### EXERCISE DIRECTIONS
Return all of the records exactly.
☆ ☆ ☆
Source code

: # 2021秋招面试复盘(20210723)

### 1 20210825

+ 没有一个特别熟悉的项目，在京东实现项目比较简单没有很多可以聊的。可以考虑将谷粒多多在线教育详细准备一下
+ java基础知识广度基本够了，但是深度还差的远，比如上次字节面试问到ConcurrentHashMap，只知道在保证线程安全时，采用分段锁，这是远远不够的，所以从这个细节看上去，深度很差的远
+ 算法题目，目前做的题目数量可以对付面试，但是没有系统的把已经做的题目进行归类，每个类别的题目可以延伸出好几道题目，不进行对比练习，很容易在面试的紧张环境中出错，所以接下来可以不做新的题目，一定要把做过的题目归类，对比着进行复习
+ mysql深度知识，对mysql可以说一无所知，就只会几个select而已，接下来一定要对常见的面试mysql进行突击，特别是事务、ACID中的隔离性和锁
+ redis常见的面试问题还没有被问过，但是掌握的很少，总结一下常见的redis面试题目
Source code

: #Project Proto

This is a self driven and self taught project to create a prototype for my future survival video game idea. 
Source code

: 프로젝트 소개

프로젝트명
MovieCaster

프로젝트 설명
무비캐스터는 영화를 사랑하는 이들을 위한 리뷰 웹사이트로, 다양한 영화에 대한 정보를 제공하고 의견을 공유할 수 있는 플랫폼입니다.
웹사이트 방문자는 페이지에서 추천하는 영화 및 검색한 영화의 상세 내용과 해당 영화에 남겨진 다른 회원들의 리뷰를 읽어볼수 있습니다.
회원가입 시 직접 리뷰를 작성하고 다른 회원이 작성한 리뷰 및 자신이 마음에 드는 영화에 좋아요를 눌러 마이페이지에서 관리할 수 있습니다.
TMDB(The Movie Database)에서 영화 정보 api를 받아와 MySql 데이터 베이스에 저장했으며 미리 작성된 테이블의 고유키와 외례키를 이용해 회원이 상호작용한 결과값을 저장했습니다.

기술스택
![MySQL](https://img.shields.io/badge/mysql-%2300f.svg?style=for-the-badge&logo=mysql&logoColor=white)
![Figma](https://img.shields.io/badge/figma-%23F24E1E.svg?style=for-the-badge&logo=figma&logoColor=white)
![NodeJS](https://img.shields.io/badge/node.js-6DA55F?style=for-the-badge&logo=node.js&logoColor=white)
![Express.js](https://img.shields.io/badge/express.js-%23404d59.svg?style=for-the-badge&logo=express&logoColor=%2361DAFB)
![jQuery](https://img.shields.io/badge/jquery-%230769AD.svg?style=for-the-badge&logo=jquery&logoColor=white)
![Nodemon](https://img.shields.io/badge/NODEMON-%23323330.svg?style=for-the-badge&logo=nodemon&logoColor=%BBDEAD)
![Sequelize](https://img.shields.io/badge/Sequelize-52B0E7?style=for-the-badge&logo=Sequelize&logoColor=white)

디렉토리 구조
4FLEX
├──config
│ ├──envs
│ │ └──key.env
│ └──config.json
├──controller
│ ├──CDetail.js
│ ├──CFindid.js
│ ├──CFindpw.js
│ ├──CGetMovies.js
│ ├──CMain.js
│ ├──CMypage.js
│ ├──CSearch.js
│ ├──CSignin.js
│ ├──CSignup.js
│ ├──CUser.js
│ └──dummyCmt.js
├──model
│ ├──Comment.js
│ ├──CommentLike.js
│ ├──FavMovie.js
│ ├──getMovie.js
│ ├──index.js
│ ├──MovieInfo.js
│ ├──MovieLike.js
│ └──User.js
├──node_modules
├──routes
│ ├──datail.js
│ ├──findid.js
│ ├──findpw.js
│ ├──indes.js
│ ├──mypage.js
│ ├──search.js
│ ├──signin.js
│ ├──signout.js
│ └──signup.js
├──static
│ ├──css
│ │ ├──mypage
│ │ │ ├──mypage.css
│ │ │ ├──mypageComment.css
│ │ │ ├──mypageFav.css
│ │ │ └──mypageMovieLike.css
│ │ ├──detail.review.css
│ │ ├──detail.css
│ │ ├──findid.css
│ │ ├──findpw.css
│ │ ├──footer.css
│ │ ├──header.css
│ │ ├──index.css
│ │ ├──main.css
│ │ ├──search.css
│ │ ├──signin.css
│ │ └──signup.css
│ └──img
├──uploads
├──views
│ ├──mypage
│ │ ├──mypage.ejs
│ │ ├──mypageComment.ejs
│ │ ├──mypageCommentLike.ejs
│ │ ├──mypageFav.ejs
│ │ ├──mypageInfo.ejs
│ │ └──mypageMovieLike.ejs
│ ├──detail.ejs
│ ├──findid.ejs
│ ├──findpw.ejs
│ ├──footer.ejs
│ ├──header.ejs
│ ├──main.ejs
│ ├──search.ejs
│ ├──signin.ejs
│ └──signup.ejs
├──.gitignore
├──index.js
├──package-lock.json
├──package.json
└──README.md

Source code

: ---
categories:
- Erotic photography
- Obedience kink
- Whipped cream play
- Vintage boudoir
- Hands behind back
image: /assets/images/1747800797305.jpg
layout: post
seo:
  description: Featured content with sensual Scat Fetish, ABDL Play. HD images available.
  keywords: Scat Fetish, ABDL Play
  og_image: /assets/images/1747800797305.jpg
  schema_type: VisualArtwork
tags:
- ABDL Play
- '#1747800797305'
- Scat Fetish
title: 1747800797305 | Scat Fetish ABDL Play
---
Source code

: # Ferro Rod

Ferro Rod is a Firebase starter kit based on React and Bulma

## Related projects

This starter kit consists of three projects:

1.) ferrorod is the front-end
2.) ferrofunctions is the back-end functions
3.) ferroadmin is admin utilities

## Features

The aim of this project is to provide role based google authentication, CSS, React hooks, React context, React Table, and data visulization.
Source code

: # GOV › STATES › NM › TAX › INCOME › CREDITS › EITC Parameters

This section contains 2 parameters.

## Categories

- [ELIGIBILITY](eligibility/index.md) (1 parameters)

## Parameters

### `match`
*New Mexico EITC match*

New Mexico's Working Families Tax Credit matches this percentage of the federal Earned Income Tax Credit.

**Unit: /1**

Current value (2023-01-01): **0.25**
☆ ☆ ☆
### ANSWER SPACE
Source code

: # 2021秋招面试复盘(20210723)

### 1 20210825

+ 没有一个特别熟悉的项目，在京东实现项目比较简单没有很多可以聊的。可以考虑将谷粒多多在线教育详细准备一下
+ java基础知识广度基本够了，但是深度还差的远，比如上次字节面试问到ConcurrentHashMap，只知道在保证线程安全时，采用分段锁，这是远远不够的，所以从这个细节看上去，深度很差的远
+ 算法题目，目前做的题目数量可以对付面试，但是没有系统的把已经做的题目进行归类，每个类别的题目可以延伸出好几道题目，不进行对比练习，很容易在面试的紧张环境中出错，所以接下来可以不做新的题目，一定要把做过的题目归类，对比着进行复习
+ mysql深度知识，对mysql可以说一无所知，就只会几个select而已，接下来一定要对常见的面试mysql进行突击，特别是事务、ACID中的隔离性和锁
+ redis常见的面试问题还没有被问过，但是掌握的很少，总结一下常见的redis面试题目
Source code

: #Project Proto

This is a self driven and self taught project to create a prototype for my future survival video game idea. 
Source code

: 프로젝트 소개

프로젝트명
MovieCaster

프로젝트 설명
무비캐스터는 영화를 사랑하는 이들을 위한 리뷰 웹사이트로, 다양한 영화에 대한 정보를 제공하고 의견을 공유할 수 있는 플랫폼입니다.
웹사이트 방문자는 페이지에서 추천하는 영화 및 검색한 영화의 상세 내용과 해당 영화에 남겨진 다른 회원들의 리뷰를 읽어볼수 있습니다.
회원가입 시 직접 리뷰를 작성하고 다른 회원이 작성한 리뷰 및 자신이 마음에 드는 영화에 좋아요를 눌러 마이페이지에서 관리할 수 있습니다.
TMDB(The Movie Database)에서 영화 정보 api를 받아와 MySql 데이터 베이스에 저장했으며 미리 작성된 테이블의 고유키와 외례키를 이용해 회원이 상호작용한 결과값을 저장했습니다.

기술스택
![MySQL](https://img.shields.io/badge/mysql-%2300f.svg?style=for-the-badge&logo=mysql&logoColor=white)
![Figma](https://img.shields.io/badge/figma-%23F24E1E.svg?style=for-the-badge&logo=figma&logoColor=white)
![NodeJS](https://img.shields.io/badge/node.js-6DA55F?style=for-the-badge&logo=node.js&logoColor=white)
![Express.js](https://img.shields.io/badge/express.js-%23404d59.svg?style=for-the-badge&logo=express&logoColor=%2361DAFB)
![jQuery](https://img.shields.io/badge/jquery-%230769AD.svg?style=for-the-badge&logo=jquery&logoColor=white)
![Nodemon](https://img.shields.io/badge/NODEMON-%23323330.svg?style=for-the-badge&logo=nodemon&logoColor=%BBDEAD)
![Sequelize](https://img.shields.io/badge/Sequelize-52B0E7?style=for-the-badge&logo=Sequelize&logoColor=white)

디렉토리 구조
4FLEX
├──config
│ ├──envs
│ │ └──key.env
│ └──config.json
├──controller
│ ├──CDetail.js
│ ├──CFindid.js
│ ├──CFindpw.js
│ ├──CGetMovies.js
│ ├──CMain.js
│ ├──CMypage.js
│ ├──CSearch.js
│ ├──CSignin.js
│ ├──CSignup.js
│ ├──CUser.js
│ └──dummyCmt.js
├──model
│ ├──Comment.js
│ ├──CommentLike.js
│ ├──FavMovie.js
│ ├──getMovie.js
│ ├──index.js
│ ├──MovieInfo.js
│ ├──MovieLike.js
│ └──User.js
├──node_modules
├──routes
│ ├──datail.js
│ ├──findid.js
│ ├──findpw.js
│ ├──indes.js
│ ├──mypage.js
│ ├──search.js
│ ├──signin.js
│ ├──signout.js
│ └──signup.js
├──static
│ ├──css
│ │ ├──mypage
│ │ │ ├──mypage.css
│ │ │ ├──mypageComment.css
│ │ │ ├──mypageFav.css
│ │ │ └──mypageMovieLike.css
│ │ ├──detail.review.css
│ │ ├──detail.css
│ │ ├──findid.css
│ │ ├──findpw.css
│ │ ├──footer.css
│ │ ├──header.css
│ │ ├──index.css
│ │ ├──main.css
│ │ ├──search.css
│ │ ├──signin.css
│ │ └──signup.css
│ └──img
├──uploads
├──views
│ ├──mypage
│ │ ├──mypage.ejs
│ │ ├──mypageComment.ejs
│ │ ├──mypageCommentLike.ejs
│ │ ├──mypageFav.ejs
│ │ ├──mypageInfo.ejs
│ │ └──mypageMovieLike.ejs
│ ├──detail.ejs
│ ├──findid.ejs
│ ├──findpw.ejs
│ ├──footer.ejs
│ ├──header.ejs
│ ├──main.ejs
│ ├──search.ejs
│ ├──signin.ejs
│ └──signup.ejs
├──.gitignore
├──index.js
├──package-lock.json
├──package.json
└──README.md

Source code

: ---
categories:
- Erotic photography
- Obedience kink
- Whipped cream play
- Vintage boudoir
- Hands behind back
image: /assets/images/1747800797305.jpg
layout: post
seo:
  description: Featured content with sensual Scat Fetish, ABDL Play. HD images available.
  keywords: Scat Fetish, ABDL Play
  og_image: /assets/images/1747800797305.jpg
  schema_type: VisualArtwork
tags:
- ABDL Play
- '#1747800797305'
- Scat Fetish
title: 1747800797305 | Scat Fetish ABDL Play
---
Source code

: # Ferro Rod

Ferro Rod is a Firebase starter kit based on React and Bulma

## Related projects

This starter kit consists of three projects:

1.) ferrorod is the front-end
2.) ferrofunctions is the back-end functions
3.) ferroadmin is admin utilities

## Features

The aim of this project is to provide role based google authentication, CSS, React hooks, React context, React Table, and data visulization.
Source code

: # GOV › STATES › NM › TAX › INCOME › CREDITS › EITC Parameters

This section contains 2 parameters.

## Categories

- [ELIGIBILITY](eligibility/index.md) (1 parameters)

## Parameters

### `match`
*New Mexico EITC match*

New Mexico's Working Families Tax Credit matches this percentage of the federal Earned Income Tax Credit.

**Unit: /1**

Current value (2023-01-01): **0.25**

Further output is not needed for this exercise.